Sergio Assisi: Faccio il conduttore, l’ho sognato a lungo

Sergio Assisi: Faccio il conduttore, l’ho sognato a lungo
Sergio Assisi ha visto almeno trenta edizioni del festival di Sanremo, ma il primo ricordo è legato a Perdere l'amore di Massimo Ranieri. La conduzione del PrimaFestival è arrivata quasi a sua insaputa.

In quest’intervista a TvZoom, il conduttore del PrimaFestival, Sergio Assisi, racconta il suo Sanremo e i suoi sogni realizzati

Venerdì scorso su Raiuno è partito il PrimaFestival, in onda dal Casinò di Sanremo tutti i giorni dopo il Tg1, per portare lo spettatore verso il Festival al via il 6 febbraio. A condurre Sergio Assisi con Melissa Greta Marchetto. «Sanremo – spiega Assisi – è un evento di massa, forse il più importante d’Italia, televisivamente parlando».

Era già stata a Sanremo prima?

«In giuria, qualche anno fa, durante un’edizione di Pippo Baudo. Sono stato all’Ariston, ora sono al Casinò, magari l’anno prossimo vado a cantare, presento e mi voto anche da solo. Faccio tutto io».

Come fa un po’ Baglioni quest’anno, canta, presenta, ha scelto i cantanti…

«Baglioni sta facendo un festival forse un po’ di rottura, scelta che crea curiosità e interesse».

Il suo primo ricordo legato a Sanremo?

«Ero piccolo, vinse Massimo Ranieri con Perdere l’amore, era il 1988, avevo 15 anni, ma mi è rimasto nel cuore. Io ho sempre guardato Sanremo, sul divano, con la mia famiglia, in 45 anni ne avrò viste almeno una trentina di edizioni».

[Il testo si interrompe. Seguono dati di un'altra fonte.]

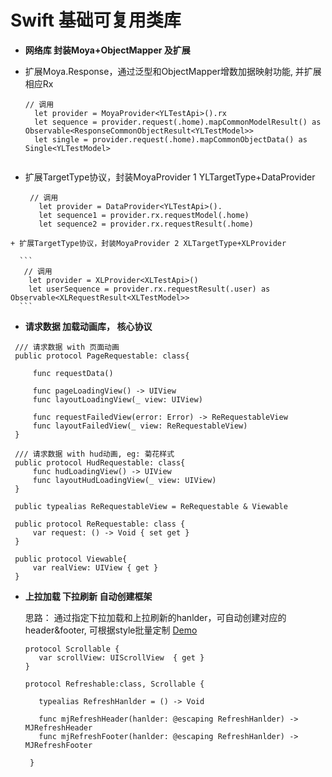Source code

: # Swift 基础可复用类库

 *  **网络库  封装Moya+ObjectMapper 及扩展**
 
   + 扩展Moya.Response，通过泛型和ObjectMapper增数加据映射功能, 并扩展相应Rx
   
     ```
     // 调用
       let provider = MoyaProvider<YLTestApi>().rx
       let sequence = provider.request(.home).mapCommonModelResult() as Observable<ResponseCommonObjectResult<YLTestModel>>
       let single = provider.request(.home).mapCommonObjectData() as Single<YLTestModel>
      
     ```
   + 扩展TargetType协议，封装MoyaProvider 1  YLTargetType+DataProvider
   
     ```
      // 调用
        let provider = DataProvider<YLTestApi>().
        let sequence1 = provider.rx.requestModel(.home)
        let sequence2 = provider.rx.requestResult(.home)
     ```
    + 扩展TargetType协议，封装MoyaProvider 2 XLTargetType+XLProvider
    
      ```
       // 调用
        let provider = XLProvider<XLTestApi>()
        let userSequence = provider.rx.requestResult(.user) as Observable<XLRequestResult<XLTestModel>>
      ```
 *  **请求数据 加载动画库， 核心协议**
   ```
    /// 请求数据 with 页面动画
    public protocol PageRequestable: class{

        func requestData() 

        func pageLoadingView() -> UIView
        func layoutLoadingView(_ view: UIView)

        func requestFailedView(error: Error) -> ReRequestableView
        func layoutFailedView(_ view: ReRequestableView)
    }

    /// 请求数据 with hud动画, eg: 菊花样式
    public protocol HudRequestable: class{
        func hudLoadingView() -> UIView
        func layoutHudLoadingView(_ view: UIView)
    }
   ```
   
   ```
    public typealias ReRequestableView = ReRequestable & Viewable

    public protocol ReRequestable: class {
        var request: () -> Void { set get }
    }

    public protocol Viewable{
        var realView: UIView { get }
    }

   ```
 * **上拉加载 下拉刷新 自动创建框架**
   
   思路： 通过指定下拉加载和上拉刷新的hanlder，可自动创建对应的 header&footer, 可根据style批量定制 [Demo](https://github.com/chenbreeze/YLBaseComponent/blob/master/Refreshable/RefreshProtocolDemo.swift)
   ```
   protocol Scrollable {
      var scrollView: UIScrollView  { get }
   }

   protocol Refreshable:class, Scrollable {

      typealias RefreshHanlder = () -> Void

      func mjRefreshHeader(hanlder: @escaping RefreshHanlder) -> MJRefreshHeader
      func mjRefreshFooter(hanlder: @escaping RefreshHanlder) -> MJRefreshFooter

    }
   ```
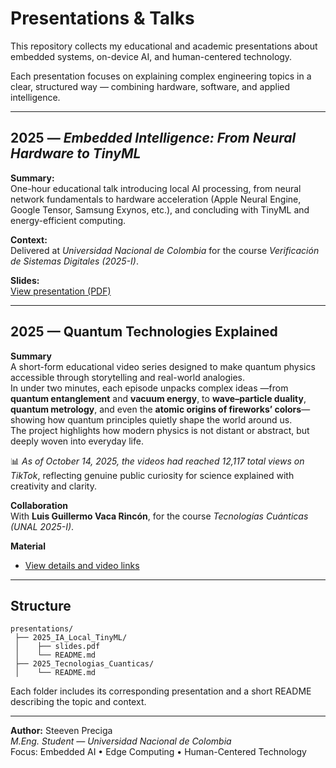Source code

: # Presentations & Talks

This repository collects my educational and academic presentations about embedded systems, on-device AI, and human-centered technology.

Each presentation focuses on explaining complex engineering topics in a clear, structured way — combining hardware, software, and applied intelligence.

---

## 2025 — *Embedded Intelligence: From Neural Hardware to TinyML*

**Summary:**  
One-hour educational talk introducing local AI processing, from neural network fundamentals to hardware acceleration (Apple Neural Engine, Google Tensor, Samsung Exynos, etc.), and concluding with TinyML and energy-efficient computing.  

**Context:**  
Delivered at *Universidad Nacional de Colombia* for the course *Verificación de Sistemas Digitales (2025-I)*.

**Slides:**  
[View presentation (PDF)](./2025_IA_Local_TinyML/slides.pdf)

---

## 2025 — Quantum Technologies Explained

**Summary**  
A short-form educational video series designed to make quantum physics accessible through storytelling and real-world analogies.  
In under two minutes, each episode unpacks complex ideas —from **quantum entanglement** and **vacuum energy**, to **wave–particle duality**, **quantum metrology**, and even the **atomic origins of fireworks’ colors**— showing how quantum principles quietly shape the world around us.  
The project highlights how modern physics is not distant or abstract, but deeply woven into everyday life.

📊 *As of October 14, 2025, the videos had reached 12,117 total views on TikTok*, reflecting genuine public curiosity for science explained with creativity and clarity.

**Collaboration**  
With **Luis Guillermo Vaca Rincón**, for the course *Tecnologías Cuánticas (UNAL 2025-I)*.

**Material**  
- [View details and video links](./2025_Tecnologias_Cuanticas/README.md)

---

## Structure

```
presentations/
 ├── 2025_IA_Local_TinyML/
 │    ├── slides.pdf
 │    └── README.md
 ├── 2025_Tecnologias_Cuanticas/
 │    └── README.md
```

Each folder includes its corresponding presentation and a short README describing the topic and context.

---

**Author:** Steeven Preciga  
*M.Eng. Student — Universidad Nacional de Colombia*  
Focus: Embedded AI • Edge Computing • Human-Centered Technology
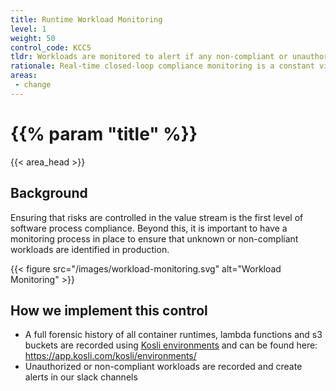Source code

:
 ```yaml
---
title: Runtime Workload Monitoring
level: 1
weight: 50
control_code: KCC5
tldr: Workloads are monitored to alert if any non-compliant or unauthorized change is discovered
rationale: Real-time closed-loop compliance monitoring is a constant vigil against threats
areas: 
 - change
---
```


# {{% param "title" %}}
{{< area_head >}}

## Background

Ensuring that risks are controlled in the value stream is the first level of
software process compliance.  Beyond this, it is important to have a monitoring
process in place to ensure that unknown or non-compliant workloads are identified
in production.

{{< figure src="/images/workload-monitoring.svg" alt="Workload Monitoring" >}}

## How we implement this control

* A full forensic history of all container runtimes, lambda functions and s3 buckets are recorded using [Kosli environments](https://www.kosli.com/blog/kosli-a-flight-data-recorder-for-your-runtime-environments/) and can be found here: https://app.kosli.com/kosli/environments/
* Unauthorized or non-compliant workloads are recorded and create alerts in our slack channels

Sa che in Italia funziona così: ma tu Sanremo lo guardi? Io no, per carità…

«Tutti a dire no per carità io non lo vedo, poi tornano a casa e non se ne perdono una puntata. L’italiano è un po’ così, vuole apparire sempre diverso».

Un po’ come quando vinse Berlusconi e nessuno l’aveva votato…

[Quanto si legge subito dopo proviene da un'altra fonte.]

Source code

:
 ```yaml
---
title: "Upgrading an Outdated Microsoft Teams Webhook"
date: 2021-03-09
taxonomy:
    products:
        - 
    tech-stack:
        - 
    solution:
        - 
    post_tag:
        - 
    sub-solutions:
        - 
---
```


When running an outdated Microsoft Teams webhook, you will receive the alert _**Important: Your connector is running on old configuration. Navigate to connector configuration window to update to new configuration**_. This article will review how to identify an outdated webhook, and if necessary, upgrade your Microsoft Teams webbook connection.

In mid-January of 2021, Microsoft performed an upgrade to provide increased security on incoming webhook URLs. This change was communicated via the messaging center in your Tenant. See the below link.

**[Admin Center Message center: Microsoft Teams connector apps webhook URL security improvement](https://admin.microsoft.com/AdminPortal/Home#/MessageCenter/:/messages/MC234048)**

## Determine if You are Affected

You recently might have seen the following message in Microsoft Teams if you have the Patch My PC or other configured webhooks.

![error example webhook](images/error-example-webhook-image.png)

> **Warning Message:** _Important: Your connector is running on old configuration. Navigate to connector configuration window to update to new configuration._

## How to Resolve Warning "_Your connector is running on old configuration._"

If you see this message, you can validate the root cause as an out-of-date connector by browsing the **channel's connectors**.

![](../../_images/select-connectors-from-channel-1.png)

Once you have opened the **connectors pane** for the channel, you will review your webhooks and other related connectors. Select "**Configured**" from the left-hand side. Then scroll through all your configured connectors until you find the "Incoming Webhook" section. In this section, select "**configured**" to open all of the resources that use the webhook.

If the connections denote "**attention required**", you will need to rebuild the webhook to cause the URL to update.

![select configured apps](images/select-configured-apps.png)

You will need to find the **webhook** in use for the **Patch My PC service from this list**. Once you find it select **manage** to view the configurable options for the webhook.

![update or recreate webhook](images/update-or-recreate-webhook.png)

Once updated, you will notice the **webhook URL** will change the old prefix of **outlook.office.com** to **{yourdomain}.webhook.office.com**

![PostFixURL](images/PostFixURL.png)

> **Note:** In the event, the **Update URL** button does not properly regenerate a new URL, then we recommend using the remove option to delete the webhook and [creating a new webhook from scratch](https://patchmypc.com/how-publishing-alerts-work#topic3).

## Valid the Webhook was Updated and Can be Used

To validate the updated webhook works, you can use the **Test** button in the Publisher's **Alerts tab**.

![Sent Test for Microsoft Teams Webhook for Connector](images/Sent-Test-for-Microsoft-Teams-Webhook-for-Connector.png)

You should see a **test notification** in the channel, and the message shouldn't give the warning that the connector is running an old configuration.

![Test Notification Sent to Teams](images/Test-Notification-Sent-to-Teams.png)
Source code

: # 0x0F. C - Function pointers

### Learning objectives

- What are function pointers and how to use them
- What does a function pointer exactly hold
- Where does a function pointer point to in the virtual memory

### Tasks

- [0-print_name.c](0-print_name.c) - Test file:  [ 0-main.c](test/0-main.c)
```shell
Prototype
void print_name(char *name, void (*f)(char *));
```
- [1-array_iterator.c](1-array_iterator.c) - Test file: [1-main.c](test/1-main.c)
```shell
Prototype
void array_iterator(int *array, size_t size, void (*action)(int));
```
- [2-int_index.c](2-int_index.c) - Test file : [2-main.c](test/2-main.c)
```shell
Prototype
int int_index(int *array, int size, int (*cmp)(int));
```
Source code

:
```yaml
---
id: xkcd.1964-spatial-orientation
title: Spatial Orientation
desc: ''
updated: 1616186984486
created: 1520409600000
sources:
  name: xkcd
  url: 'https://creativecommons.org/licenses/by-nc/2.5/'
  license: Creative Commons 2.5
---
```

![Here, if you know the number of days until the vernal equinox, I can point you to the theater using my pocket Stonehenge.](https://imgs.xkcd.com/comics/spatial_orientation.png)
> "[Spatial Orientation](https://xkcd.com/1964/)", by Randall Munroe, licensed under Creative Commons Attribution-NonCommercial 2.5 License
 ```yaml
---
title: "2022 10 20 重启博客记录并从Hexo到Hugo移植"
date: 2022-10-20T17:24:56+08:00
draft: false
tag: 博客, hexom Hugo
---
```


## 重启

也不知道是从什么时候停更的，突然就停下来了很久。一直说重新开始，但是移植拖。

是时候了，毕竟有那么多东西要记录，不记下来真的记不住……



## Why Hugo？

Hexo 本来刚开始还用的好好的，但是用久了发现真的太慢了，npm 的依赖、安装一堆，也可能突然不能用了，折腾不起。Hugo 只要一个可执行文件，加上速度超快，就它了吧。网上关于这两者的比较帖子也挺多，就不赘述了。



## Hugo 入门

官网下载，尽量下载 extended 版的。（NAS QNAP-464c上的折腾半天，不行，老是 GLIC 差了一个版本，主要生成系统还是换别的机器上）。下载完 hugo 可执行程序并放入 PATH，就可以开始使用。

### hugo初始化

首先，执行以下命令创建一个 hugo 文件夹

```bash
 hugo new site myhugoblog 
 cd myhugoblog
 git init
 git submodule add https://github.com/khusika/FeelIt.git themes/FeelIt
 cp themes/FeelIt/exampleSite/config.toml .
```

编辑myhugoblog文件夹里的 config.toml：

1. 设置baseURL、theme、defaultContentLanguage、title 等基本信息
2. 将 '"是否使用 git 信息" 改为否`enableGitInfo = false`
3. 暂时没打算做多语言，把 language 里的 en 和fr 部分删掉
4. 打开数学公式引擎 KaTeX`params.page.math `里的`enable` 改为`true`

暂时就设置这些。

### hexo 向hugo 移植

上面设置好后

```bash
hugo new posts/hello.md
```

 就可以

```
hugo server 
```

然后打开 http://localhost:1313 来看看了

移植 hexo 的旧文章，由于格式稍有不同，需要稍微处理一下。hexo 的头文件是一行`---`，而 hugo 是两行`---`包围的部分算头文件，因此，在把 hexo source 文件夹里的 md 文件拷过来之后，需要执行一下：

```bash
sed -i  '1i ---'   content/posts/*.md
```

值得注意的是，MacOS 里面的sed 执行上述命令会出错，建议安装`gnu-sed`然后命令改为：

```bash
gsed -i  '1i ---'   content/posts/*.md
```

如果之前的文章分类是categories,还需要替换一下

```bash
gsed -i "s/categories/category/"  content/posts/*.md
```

«Esatto, mai trovato nessuno che l’abbia votato».

Quando le hanno comunicato che era stato scelto per il Prima Festival?

«Qualche settimana fa: è stato divertente, perché mi arrivavano messaggi di complimenti, ma io ancora non lo sapevo. Ma complimenti per cosa?»

Scelto a sua insaputa…

«L’ho scoperto dopo. E ovviamente non ho potuto dire di no… Le cose più importanti spesso capitano così. Accadono. Io amo mettermi alla prova, toccare corde diverse, buttarmi».

E’ la sua prima volta da conduttore?

«Sì, la prima esperienza ufficiale, anche se ho sfiorato la conduzione diverse volte, l’ultima per Zero e Lode, il programma che ora presenta Alessandro Greco su Raiuno. Giustamente è stato scelto lui, era più professionale rispetto a me».

La voglia di condurre è nata durante la sua partecipazione a Ballando con le stelle?

«No, la voglia nasce nella notte dei tempi, da quando giocavo a fare Fiorello, a 15 anni, a casa. Sono passati circa una trentina di anni. Voglio ringraziare il direttore generale Mario Orfeo, il direttore di Raiuno Angelo Teodoli e il vicedirettore di Raiuno Claudio Fasulo che hanno creduto in me. Dopo 25 anni che lavoro in Rai, mi considero una risorsa dell’azienda, al di là dei guadagni, per me conta la soddisfazione personale».